Auch die Tochter eines bekannten RTBF-Journalisten, so erfuhren wir in jenen Tagen, überlebte die Anschläge nicht. Das Mitgefühl für Opfer und Angehörige aus dem näheren geographischen und zuweilen auch persönlichen Umfeld lässt sich in solchen Momenten nicht immer leicht von der Aufgabe trennen, einem breiten Publikum Hergang und Hintergrund von solchen Katastrophen zu schildern.

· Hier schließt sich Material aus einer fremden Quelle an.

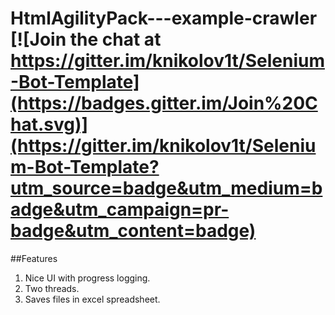 # HtmlAgilityPack---example-crawler [![Join the chat at https://gitter.im/knikolov1t/Selenium-Bot-Template](https://badges.gitter.im/Join%20Chat.svg)](https://gitter.im/knikolov1t/Selenium-Bot-Template?utm_source=badge&utm_medium=badge&utm_campaign=pr-badge&utm_content=badge)

##Features

1. Nice UI with progress logging.<br />
2. Two threads.<br />
3. Saves files in excel spreadsheet.<br />

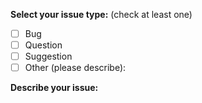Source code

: <!-- ISSUE TEMPLATE -->
<!-- (Update "[ ]" to "[x]" to check a box) -->

**Select your issue type:** (check at least one)
- [ ] Bug
- [ ] Question
- [ ] Suggestion
- [ ] Other (please describe):

**Describe your issue:**
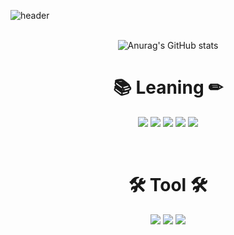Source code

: ![header](https://capsule-render.vercel.app/api?type=waving&reversal=true&color=timeGradient&height=300&section=header&text=jyk1029🎲%20&fontSize=90)<br><br>

<div align="center">

![Anurag's GitHub stats](https://github-readme-stats.vercel.app/api?username=jyk1029&show_icons=true&theme=aura)

</div>

<h1 align="center"><b>📚 Leaning ✏</b></h1>
<p align="center">
<img src="https://img.shields.io/badge/C-A8B9CC?style=flat&logo=C&logoColor=white"/></a>
<img src="https://img.shields.io/badge/Java-1E8CBE?style=flat&logo=Java&logoColor=white"/></a>
<img src="https://img.shields.io/badge/MySQL-4479A1?style=flat&logo=MySQL&logoColor=white"/></a>
<img src="https://img.shields.io/badge/Spring-6DB33F?style=flat&logo=Spring&logoColor=white"/></a>
<img src="https://img.shields.io/badge/Spring Boot-6DB33F?style=flat&logo=SpringBoot&logoColor=white"/></a></p><br>

<h1 align="center"><b>🛠 Tool 🛠</b></h1>
<p align="center">
<img src="https://img.shields.io/badge/Intellij IDEA-0C70F2?stylle=flat&logo=IntellijIDEA&logoColor=white"/></a>
<img src="https://img.shields.io/badge/SpringBoot-6DB33F?stylle=flat&logo=SpringBoot&logoColor=white"/></a>
<img src="https://img.shields.io/badge/Notion-000000?stylle=flat&logo=Notion&logoColor=white"/></a>
</P>
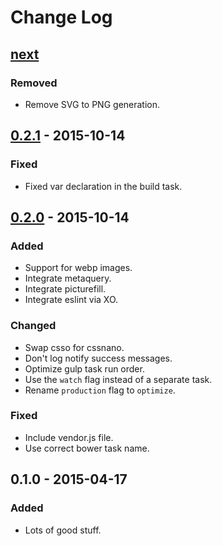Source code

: # Change Log

## [next]

### Removed
- Remove SVG to PNG generation.

## [0.2.1] - 2015-10-14

### Fixed
- Fixed var declaration in the build task.

## [0.2.0] - 2015-10-14

### Added
- Support for webp images.
- Integrate metaquery.
- Integrate picturefill.
- Integrate eslint via XO.

### Changed
- Swap csso for cssnano.
- Don't log notify success messages.
- Optimize gulp task run order.
- Use the `watch` flag instead of a separate task.
- Rename `production` flag to `optimize`.

### Fixed
- Include vendor.js file.
- Use correct bower task name.

## 0.1.0 - 2015-04-17

### Added
- Lots of good stuff.

[next]: https://github.com/thasmo/gulp.boilerplate/compare/v0.2.1...HEAD
[0.2.1]: https://github.com/thasmo/gulp.boilerplate/compare/v0.2.0...v0.2.1
[0.2.0]: https://github.com/thasmo/gulp.boilerplate/compare/v0.1.0...v0.2.0
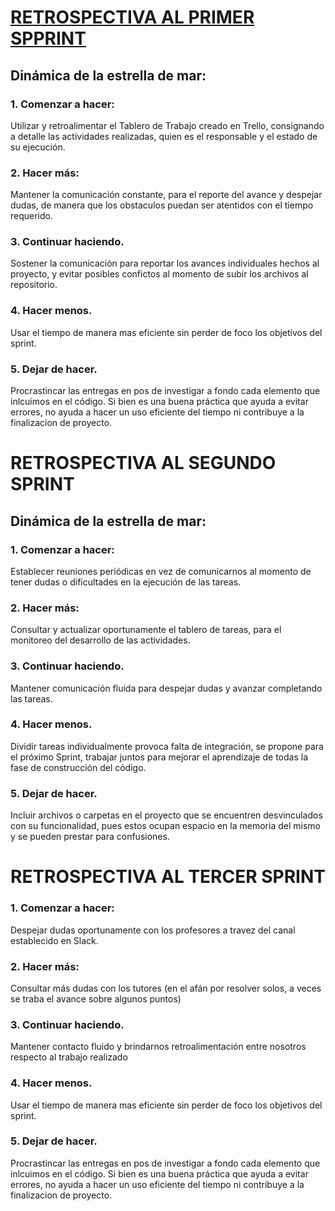 # [RETROSPECTIVA AL PRIMER SPPRINT](https://proyectosagiles.org/2009/06/14/retrospectiva-estrella-mar-starfish-retrospective-scrum/)

## Dinámica de la estrella de mar:

### 1. Comenzar a hacer:

Utilizar y retroalimentar el Tablero de Trabajo creado en Trello, consignando a detalle las actividades realizadas, quien es el responsable y el estado de su ejecución.

### 2. Hacer más:

Mantener la comunicación constante, para el reporte del avance y despejar dudas, de manera que los obstaculos puedan ser atentidos con el tiempo requerido.

### 3. Continuar haciendo.

Sostener la comunicación para reportar los avances individuales hechos al proyecto, y evitar posibles confictos al momento de subir los archivos al repositorio.

### 4. Hacer menos.
  Usar el tiempo de manera mas eficiente sin perder de foco los objetivos del sprint. 

### 5. Dejar de hacer.
 
Procrastincar las entregas en pos de investigar a fondo cada elemento que inlcuimos en el código. Si bien es una buena práctica que ayuda a evitar errores, no ayuda a hacer un uso eficiente del tiempo ni contribuye a la finalizacion de proyecto.


# RETROSPECTIVA AL SEGUNDO SPRINT

## Dinámica de la estrella de mar:

### 1. Comenzar a hacer:
Establecer reuniones periódicas en vez de comunicarnos al momento de tener
dudas o dificultades en la ejecución de las tareas.

### 2. Hacer más:
Consultar y actualizar oportunamente el tablero de tareas, para el monitoreo del desarrollo de las actividades.


### 3. Continuar haciendo.
Mantener comunicación fluida para despejar dudas y avanzar completando 
las tareas.

### 4. Hacer menos.
Dividir tareas individualmente provoca falta de integración, se propone para el próximo Sprint, trabajar juntos para mejorar el aprendizaje de todas la fase de construcción del código.

### 5. Dejar de hacer.
 Incluir archivos o carpetas en el proyecto que se encuentren desvinculados con su funcionalidad, pues estos ocupan espacio en la memoria del mismo y se pueden prestar para confusiones.

 # RETROSPECTIVA AL TERCER SPRINT

### 1. Comenzar a hacer:
Despejar dudas oportunamente con los profesores a travez del canal establecido en Slack.

### 2. Hacer más:
Consultar más dudas con los tutores (en el afán por resolver solos, a veces se traba el avance sobre algunos
puntos)

### 3. Continuar haciendo.
Mantener contacto fluido y brindarnos retroalimentación entre nosotros respecto al trabajo realizado

### 4. Hacer menos.
 Usar el tiempo de manera mas eficiente sin perder de foco los objetivos del sprint. 

### 5. Dejar de hacer.
Procrastincar las entregas en pos de investigar a fondo cada elemento que inlcuimos en el código. Si bien es una buena práctica que ayuda a evitar errores, no ayuda a hacer un uso eficiente del tiempo ni contribuye a la finalizacion de proyecto.

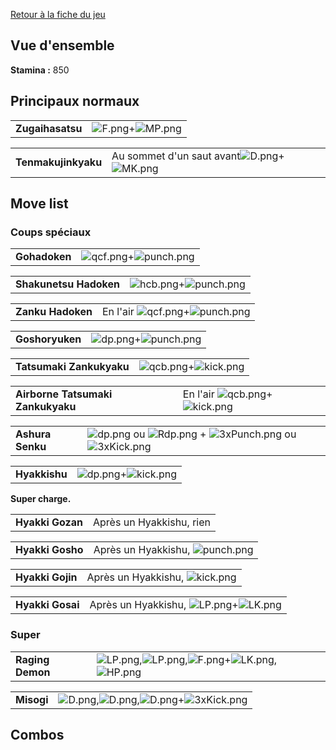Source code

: [Retour à la fiche du jeu](Street_Fighter_x_Tekken "wikilink")

## Vue d'ensemble

**Stamina :** 850

## Principaux normaux

|                  |                                         |
|------------------|-----------------------------------------|
| **Zugaihasatsu** | ![](F.png "F.png")+![](MP.png "MP.png") |

|                     |                                                                  |
|---------------------|------------------------------------------------------------------|
| **Tenmakujinkyaku** | Au sommet d'un saut avant![](D.png "D.png")+![](MK.png "MK.png") |

## Move list

### Coups spéciaux

|               |                                                   |
|---------------|---------------------------------------------------|
| **Gohadoken** | ![](qcf.png "qcf.png")+![](punch.png "punch.png") |

|                        |                                                   |
|------------------------|---------------------------------------------------|
| **Shakunetsu Hadoken** | ![](hcb.png "hcb.png")+![](punch.png "punch.png") |

|                   |                                                            |
|-------------------|------------------------------------------------------------|
| **Zanku Hadoken** | En l'air ![](qcf.png "qcf.png")+![](punch.png "punch.png") |

|                 |                                                 |
|-----------------|-------------------------------------------------|
| **Goshoryuken** | ![](dp.png "dp.png")+![](punch.png "punch.png") |

|                          |                                                 |
|--------------------------|-------------------------------------------------|
| **Tatsumaki Zankukyaku** | ![](qcb.png "qcb.png")+![](kick.png "kick.png") |

|                                   |                                                          |
|-----------------------------------|----------------------------------------------------------|
| **Airborne Tatsumaki Zankukyaku** | En l'air ![](qcb.png "qcb.png")+![](kick.png "kick.png") |

|                  |                                                                                                                 |
|------------------|-----------------------------------------------------------------------------------------------------------------|
| **Ashura Senku** | ![](dp.png "dp.png") ou ![](Rdp.png "Rdp.png") + ![](3xPunch.png "3xPunch.png") ou ![](3xKick.png "3xKick.png") |

|               |                                               |
|---------------|-----------------------------------------------|
| **Hyakkishu** | ![](dp.png "dp.png")+![](kick.png "kick.png") |

**Super charge.**

|                  |                          |
|------------------|--------------------------|
| **Hyakki Gozan** | Après un Hyakkishu, rien |

|                  |                                                |
|------------------|------------------------------------------------|
| **Hyakki Gosho** | Après un Hyakkishu, ![](punch.png "punch.png") |

|                  |                                              |
|------------------|----------------------------------------------|
| **Hyakki Gojin** | Après un Hyakkishu, ![](kick.png "kick.png") |

|                  |                                                               |
|------------------|---------------------------------------------------------------|
| **Hyakki Gosai** | Après un Hyakkishu, ![](LP.png "LP.png")+![](LK.png "LK.png") |

### Super

|                  |                                                                                                        |
|------------------|--------------------------------------------------------------------------------------------------------|
| **Raging Demon** | ![](LP.png "LP.png"),![](LP.png "LP.png"),![](F.png "F.png")+![](LK.png "LK.png"),![](HP.png "HP.png") |

|            |                                                                                       |
|------------|---------------------------------------------------------------------------------------|
| **Misogi** | ![](D.png "D.png"),![](D.png "D.png"),![](D.png "D.png")+![](3xKick.png "3xKick.png") |

## Combos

13 Monate vor den Brüsseler Anschlägen, Mitte Februar 2015, musste ich zum Schauplatz eines Zusammenstoßes von zwei Passagierzügen unweit von Halle südwestlich von Brüssel eilen, bei dem 19 Menschen starben. Darunter war eine gewissenhafte Mitarbeiterin der Pressestelle des Europäischen Parlaments, die sich auf dem Weg zur Arbeit befand. Das werde ich auch an diesem Sonntag, an dem der Opfer der Anschläge und ihrer Angehörigen in Brüssel und Zaventem besonders gedacht wird, nicht vergessen.